PROBLEM DESCRIPTION |
From the line containing "- Blogs management page" down to the final line of the entries below, restate each line word for word and add nothing.

MATERIALS PROVIDED |
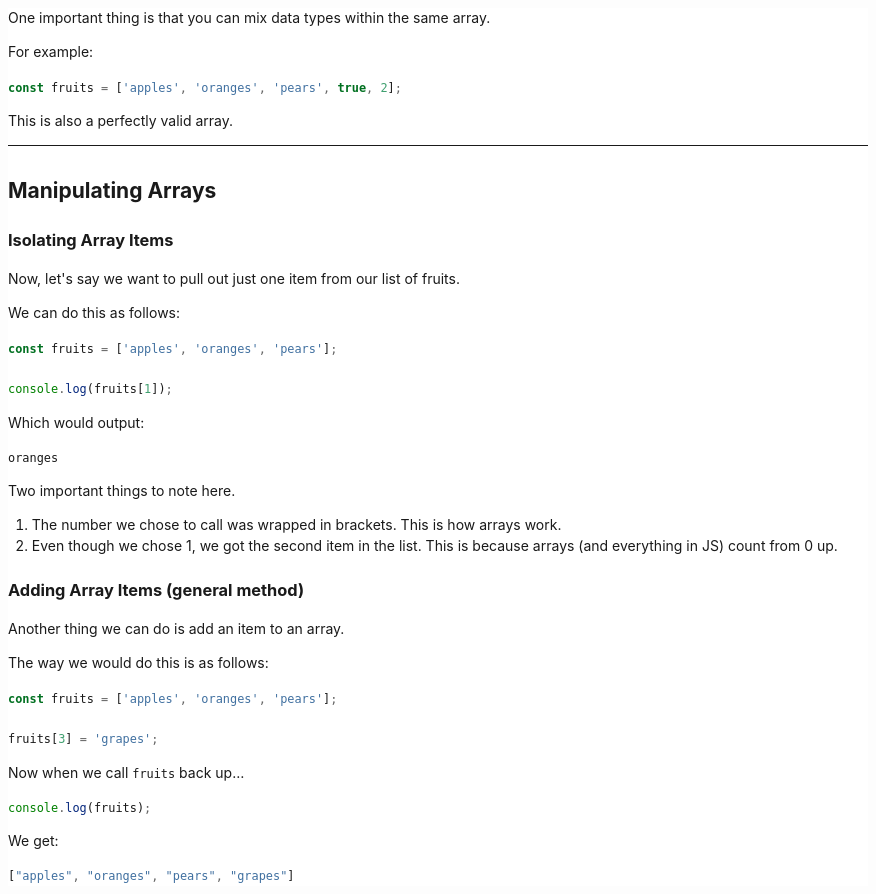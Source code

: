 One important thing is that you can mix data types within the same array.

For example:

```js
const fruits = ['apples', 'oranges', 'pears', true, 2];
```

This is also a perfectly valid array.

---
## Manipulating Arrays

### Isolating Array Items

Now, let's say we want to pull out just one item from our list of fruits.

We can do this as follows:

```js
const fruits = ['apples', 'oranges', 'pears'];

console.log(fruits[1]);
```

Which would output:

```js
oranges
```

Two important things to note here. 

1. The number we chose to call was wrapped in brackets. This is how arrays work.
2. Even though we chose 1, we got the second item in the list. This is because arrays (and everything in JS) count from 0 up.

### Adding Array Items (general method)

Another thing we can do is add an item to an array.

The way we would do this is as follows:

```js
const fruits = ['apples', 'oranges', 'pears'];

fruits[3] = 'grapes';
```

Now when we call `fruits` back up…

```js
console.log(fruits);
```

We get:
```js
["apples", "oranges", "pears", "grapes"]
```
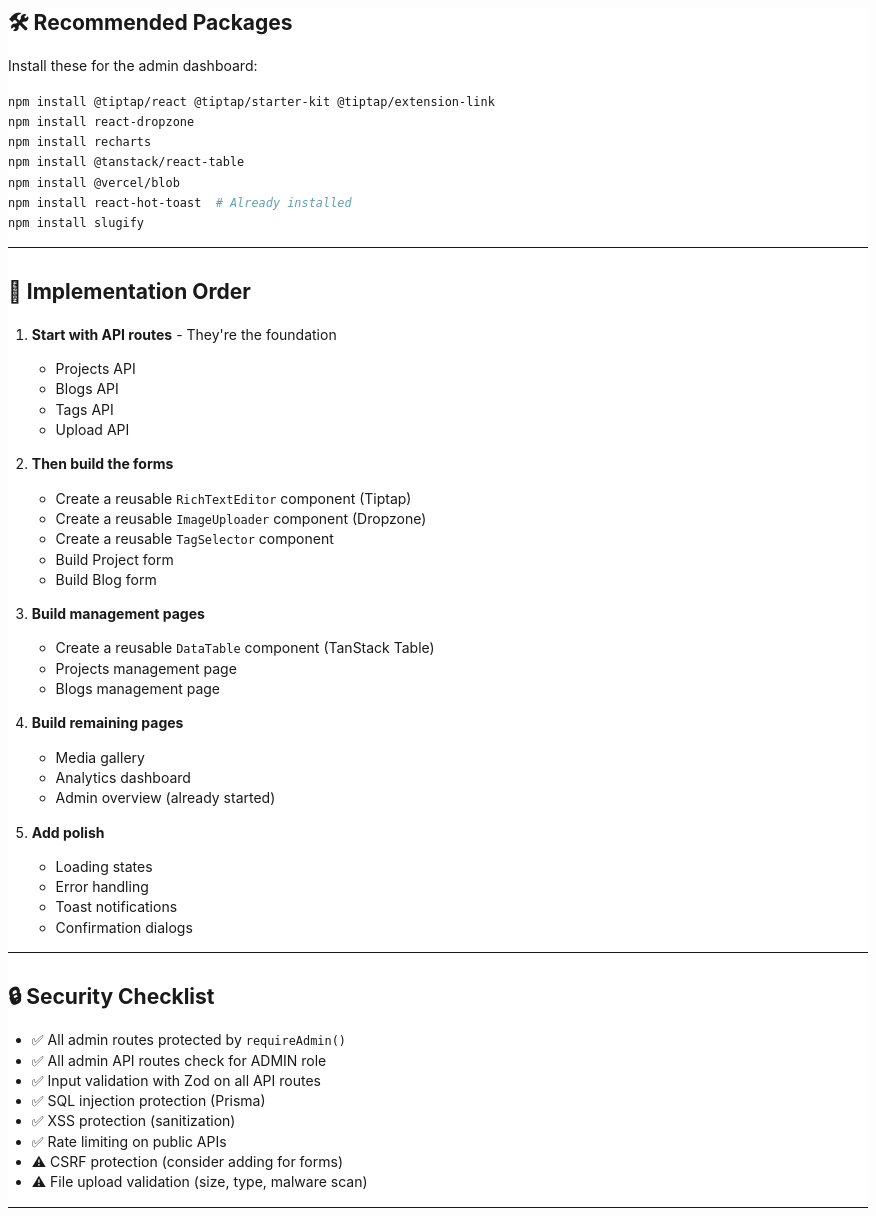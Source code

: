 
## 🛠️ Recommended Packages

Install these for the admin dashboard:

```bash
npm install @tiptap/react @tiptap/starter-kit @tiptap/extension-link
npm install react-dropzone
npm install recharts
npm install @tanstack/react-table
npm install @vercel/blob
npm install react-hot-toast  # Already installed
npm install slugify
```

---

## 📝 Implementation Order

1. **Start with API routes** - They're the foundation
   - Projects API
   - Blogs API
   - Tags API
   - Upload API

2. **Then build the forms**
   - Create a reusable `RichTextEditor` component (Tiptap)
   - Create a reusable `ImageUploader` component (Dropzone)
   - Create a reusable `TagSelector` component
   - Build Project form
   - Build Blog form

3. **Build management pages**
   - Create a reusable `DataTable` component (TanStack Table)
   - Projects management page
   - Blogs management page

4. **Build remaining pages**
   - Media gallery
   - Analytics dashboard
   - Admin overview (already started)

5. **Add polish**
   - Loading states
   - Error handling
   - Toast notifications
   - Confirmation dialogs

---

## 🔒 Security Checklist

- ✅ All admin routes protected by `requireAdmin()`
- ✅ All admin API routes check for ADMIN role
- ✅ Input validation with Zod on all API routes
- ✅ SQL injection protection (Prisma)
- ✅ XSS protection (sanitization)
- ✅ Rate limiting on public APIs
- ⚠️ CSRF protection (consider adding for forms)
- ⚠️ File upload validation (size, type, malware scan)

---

OUTPUT FOR THIS EXERCISE |
   - Blogs management page

4. **Build remaining pages**
   - Media gallery
   - Analytics dashboard
   - Admin overview (already started)

5. **Add polish**
   - Loading states
   - Error handling
   - Toast notifications
   - Confirmation dialogs

---

## 🔒 Security Checklist

- ✅ All admin routes protected by `requireAdmin()`
- ✅ All admin API routes check for ADMIN role
- ✅ Input validation with Zod on all API routes
- ✅ SQL injection protection (Prisma)
- ✅ XSS protection (sanitization)
- ✅ Rate limiting on public APIs
- ⚠️ CSRF protection (consider adding for forms)
- ⚠️ File upload validation (size, type, malware scan)

---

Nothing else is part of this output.